* **EXERCISE PROMPT**
Copy each line of the following data that contains "margin".
** SUPPLIED RECORDS follows **
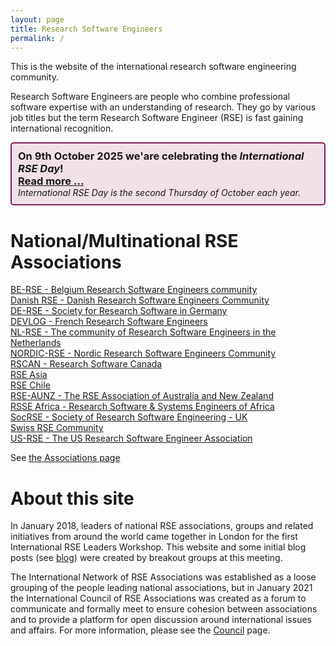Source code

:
 ```yaml
---
layout: page
title: Research Software Engineers
permalink: /
---
```


This is the website of the international research software engineering community.  

Research Software Engineers are people who combine professional software expertise with an understanding of research. They go by various job titles but the term Research Software Engineer (RSE) is fast gaining international recognition.

<div style="position: relative; height: auto; border: 2px solid #841b5f; margin: 10px auto; padding: 10px; box-sizing: border-box; background-color: #f0e1e8; border-radius: 5px;">
<h3 style="padding: 0; margin: 0;">On 9th October 2025 we'are celebrating the <i>International RSE Day</i>!<br>
<a href="council/intl-rse-day.html">Read more ...</a></h3>
<i>
  International RSE Day is the second Thursday of October each year.<br>
</i>
</div>

# National/Multinational RSE Associations

[BE-RSE - Belgium Research Software Engineers community](https://be-rse.org/) <br />
[Danish RSE - Danish Research Software Engineers Community](https://dighumlab.org/danish-rse/) <br />
[DE-RSE - Society for Research Software in Germany](http://de-rse.org)  <br />
[DEVLOG - French Research Software Engineers](https://www.devlog.cnrs.fr/) <br />
[NL-RSE - The community of Research Software Engineers in the Netherlands](http://nl-rse.org)  <br />
[NORDIC-RSE - Nordic Research Software Engineers Community](http://nordic-rse.org/) <br />
[RSCAN - Research Software Canada](https://github.com/alliancecan/RSCAN) <br />
[RSE Asia](https://rse-asia.github.io/RSE_Asia/) <br />
[RSE Chile](https://rse-chile.github.io/) <br />
[RSE-AUNZ - The RSE Association of Australia and New Zealand](https://rse-aunz.github.io/) <br />
[RSSE Africa - Research Software & Systems Engineers of Africa](https://rsse.africa/) <br />
[SocRSE - Society of Research Software Engineering - UK](https://society-rse.org/)  <br />
[Swiss RSE Community](https://rse.swiss//) <br />
[US-RSE - The US Research Software Engineer Association](http://us-rse.org/) <br />



See [the Associations page](http://researchsoftware.org/assoc.html)

# About this site

In January 2018, leaders of national RSE associations, groups and related initiatives from around the world came together in London for the first International RSE Leaders Workshop. This website and some initial blog posts (see [blog](https://researchsoftware.org/blog.html)) were created by breakout groups at this meeting.

The International Network of RSE Associations was established as a loose grouping of the people leading national associations, but in January 2021 the
International Council of RSE Associations was created as a forum to communicate and formally meet to ensure cohesion between associations and to provide a platform
for open discussion around international issues and affairs. For more information, please see the [Council](https://researchsoftware.org/council.html) page.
** End of SUPPLIED RECORDS **
* **COMPLETED EXERCISE**
<div style="position: relative; height: auto; border: 2px solid #841b5f; margin: 10px auto; padding: 10px; box-sizing: border-box; background-color: #f0e1e8; border-radius: 5px;">
<h3 style="padding: 0; margin: 0;">On 9th October 2025 we'are celebrating the <i>International RSE Day</i>!<br>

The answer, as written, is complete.